[PEAK] TrellisDB basics and imperative programming in the trellis
Phillip J. Eby
pje at telecommunity.com
Tue Aug 21 16:22:51 EDT 2007
[This is a post I was working on last Monday before my PC crashed;
it's slightly out of date relative to my current thinking on the new
algorithm, but it does cover some basic points. Throughout, I'm
commenting in brackets where there are changes since last week.]
In previous posts, I've laid out how TrellisDB will likely work for
queries, using various straightforward ways of mapping changes to
sets into changes on subsets, joined sets, etc.
However, there are some other things that TrellisDB will need to do,
like defining quasi-relational schemas (similar to the EIM model I
created for Chandler), and mapping Component changes to relational changes.
When a component is requested from the DB, it needs to be set up in
such a way that its changes are propagated back as EIM-like
diffs. That is, as a specification of what records to add, modify,
or delete. These changes can then propagate through dependent sets,
and be accumulated in backend write logs to ensure that backends get
updated before the next time they are queried, or whenever an
explicit flush is requested. [08/21 - I'm no longer thinking that
EIM-like diffs are necessarily the best way to propagate this
information; individual backends can simply map set membership
operations onto whatever mechanism is appropriate for the backend.]

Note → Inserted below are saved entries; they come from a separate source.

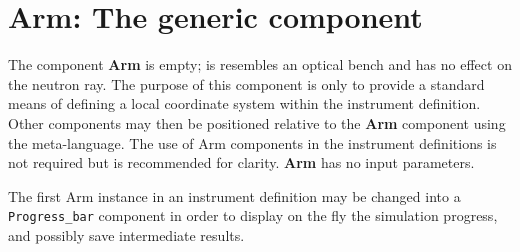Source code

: \section{Arm: The generic component}
\label{explain:arm}

The component {\bf Arm} is empty; is resembles an optical bench
and has no effect on the neutron ray.
The purpose of this component is only to provide a standard
means of defining a local coordinate system within the instrument definition.
Other components may then be
positioned relative to the {\bf Arm} component
using the \MCS meta-language.
The use of {\rm Arm} components in the instrument definitions
is not required but is recommended for clarity.
{\bf Arm} has no input parameters.

The first Arm instance in an instrument definition may be changed into a \verb+Progress_bar+ component in order to display on the fly the simulation progress, and possibly save intermediate results.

In order for these changes to be processed in "real time" (i.e. a
single recalc sweep), there needs to be a way to combine changes from
multiple sources -- the classic "hub" issue.

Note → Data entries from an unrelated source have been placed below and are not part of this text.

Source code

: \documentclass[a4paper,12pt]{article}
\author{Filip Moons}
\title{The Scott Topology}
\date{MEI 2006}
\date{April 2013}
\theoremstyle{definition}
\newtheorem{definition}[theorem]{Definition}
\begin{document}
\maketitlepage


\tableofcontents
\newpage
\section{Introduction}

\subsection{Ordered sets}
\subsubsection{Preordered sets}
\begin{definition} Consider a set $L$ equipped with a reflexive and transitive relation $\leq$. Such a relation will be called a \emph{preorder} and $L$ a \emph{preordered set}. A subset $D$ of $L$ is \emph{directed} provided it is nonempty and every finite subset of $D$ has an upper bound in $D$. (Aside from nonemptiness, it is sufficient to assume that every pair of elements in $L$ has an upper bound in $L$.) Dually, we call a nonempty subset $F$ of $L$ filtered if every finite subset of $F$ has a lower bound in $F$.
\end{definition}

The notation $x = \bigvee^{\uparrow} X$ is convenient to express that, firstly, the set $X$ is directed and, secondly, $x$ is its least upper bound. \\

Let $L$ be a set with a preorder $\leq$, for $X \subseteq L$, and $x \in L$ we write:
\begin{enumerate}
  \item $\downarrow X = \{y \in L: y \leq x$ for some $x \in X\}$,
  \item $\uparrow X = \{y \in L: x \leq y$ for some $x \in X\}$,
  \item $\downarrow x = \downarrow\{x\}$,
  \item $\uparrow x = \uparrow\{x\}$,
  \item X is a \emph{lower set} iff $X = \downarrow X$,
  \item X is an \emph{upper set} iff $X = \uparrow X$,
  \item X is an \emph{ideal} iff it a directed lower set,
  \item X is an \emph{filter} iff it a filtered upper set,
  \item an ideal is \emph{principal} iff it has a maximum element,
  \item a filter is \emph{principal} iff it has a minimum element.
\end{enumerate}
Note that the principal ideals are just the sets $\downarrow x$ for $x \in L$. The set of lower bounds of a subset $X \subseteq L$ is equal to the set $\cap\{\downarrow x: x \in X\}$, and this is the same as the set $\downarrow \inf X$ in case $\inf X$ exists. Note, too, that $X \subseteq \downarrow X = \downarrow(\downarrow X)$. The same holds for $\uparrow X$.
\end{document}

One of the goals of the priority-heap recalculation algorithm is to
allow hubs to receive information that is "pushed" to them in some
way, without needing to explicitly iterate all possible inputs.

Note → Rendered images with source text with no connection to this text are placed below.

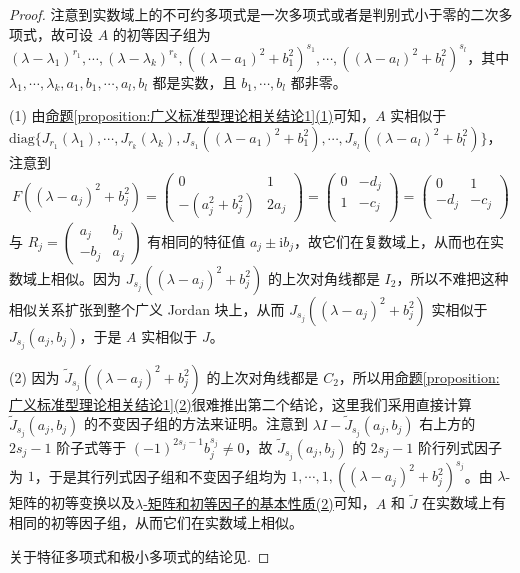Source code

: \documentclass[../../main.tex]{subfiles}
\begin{document}
\begin{proof}
注意到实数域上的不可约多项式是一次多项式或者是判别式小于零的二次多项式，故可设 $A$ 的初等因子组为 $(\lambda - \lambda_1)^{r_1},\cdots,(\lambda - \lambda_k)^{r_k},((\lambda - a_1)^2 + b_1^2)^{s_1},\cdots,((\lambda - a_l)^2 + b_l^2)^{s_l}$，其中 $\lambda_1,\cdots,\lambda_k,a_1,b_1,\cdots,a_l,b_l$ 都是实数，且 $b_1,\cdots,b_l$ 都非零。

(1) 由\hyperref[proposition:广义标准型理论相关结论1]{命题\ref{proposition:广义标准型理论相关结论1}(1)}可知，$A$ 实相似于 $\mathrm{diag}\{J_{r_1}(\lambda_1),\cdots,J_{r_k}(\lambda_k),J_{s_1}((\lambda - a_1)^2 + b_1^2),\cdots,J_{s_l}((\lambda - a_l)^2 + b_l^2)\}$，注意到 
$$
F((\lambda - a_j)^2 + b_j^2) = \begin{pmatrix}0 & 1 \\ -(a_j^2 + b_j^2) & 2a_j\end{pmatrix}=\left( \begin{matrix}
0&		-d_j\\
1&		-c_j\\
\end{matrix} \right) =\left( \begin{matrix}
0&		1\\
-d_j&		-c_j\\
\end{matrix} \right) 
$$
与 $R_j = \begin{pmatrix}a_j & b_j \\ -b_j & a_j\end{pmatrix}$ 有相同的特征值 $a_j\pm \mathrm{i}b_j$，故它们在复数域上，从而也在实数域上相似。因为 $J_{s_j}((\lambda - a_j)^2 + b_j^2)$ 的上次对角线都是 $I_2$，所以不难把这种相似关系扩张到整个广义 Jordan 块上，从而 $J_{s_j}((\lambda - a_j)^2 + b_j^2)$ 实相似于 $J_{s_j}(a_j,b_j)$，于是 $A$ 实相似于 $J$。

(2) 因为 $\widetilde{J}_{s_j}((\lambda - a_j)^2 + b_j^2)$ 的上次对角线都是 $C_2$，所以用\hyperref[proposition:广义标准型理论相关结论1]{命题\ref{proposition:广义标准型理论相关结论1}(2)}很难推出第二个结论，这里我们采用直接计算 $\widetilde{J}_{s_j}(a_j,b_j)$ 的不变因子组的方法来证明。注意到 $\lambda I - \widetilde{J}_{s_j}(a_j,b_j)$ 右上方的 $2s_j - 1$ 阶子式等于 $(-1)^{2s_j - 1}b_j^{s_j}\neq 0$，故 $\widetilde{J}_{s_j}(a_j,b_j)$ 的 $2s_j - 1$ 阶行列式因子为 $1$，于是其行列式因子组和不变因子组均为 $1,\cdots,1,((\lambda - a_j)^2 + b_j^2)^{s_j}$。由 $\lambda$-矩阵的初等变换以及\hyperref[theorem:lambda-矩阵和初等因子的基本性质]{$\lambda$-矩阵和初等因子的基本性质(2)}可知，$A$ 和 $\widetilde{J}$ 在实数域上有相同的初等因子组，从而它们在实数域上相似。

关于特征多项式和极小多项式的结论见.

\end{proof}
\end{document}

A side effect of this approach is that it's necessary to roll back
part of the calculation if a "layer inversion" occurs -- if a rule
reads a higher-layered cell than itself. However, if we allow such
rollbacks, then it seems like it should be possible to do the
reverse: roll back modifications when a rule *writes* to a
*lower*-layered cell than itself!
That is, we could perhaps make it possible for trellis rules to write
to cells without needing to be in @action rules, after all. This
would simplify a lot of things, but make other things more difficult.
The simplifying part is that you could write everything in a
near-imperative style, as long as you can handle rollbacks. (You
still won't be able to "read the future", though). The difficult
part is that every data structure type will need to handle
rollbacks! This could be simplified a bit through appropriate undo
(or maybe redo) support, though.
The other difficult part is circularity. For reads, circularity
bottoms out by reading the previous value of a cell. For writes, the
naive approach of simply bumping your target's layer and rolling back
to where it was read, would lead to an infinite loop in the case of
circular writes. There'd need to be some way to detect the cycle and
halt it, like counting the number of up-leveling writes and bailing
out at some arbitrary limit. (Probably the simplest way to do this,
is that whenever you raise a cell's layer number by writing to it,
you also renumber all the cells that are observing it,
recursively. If in this process you find yourself back at the
writing cell, you know you have a circular writer.)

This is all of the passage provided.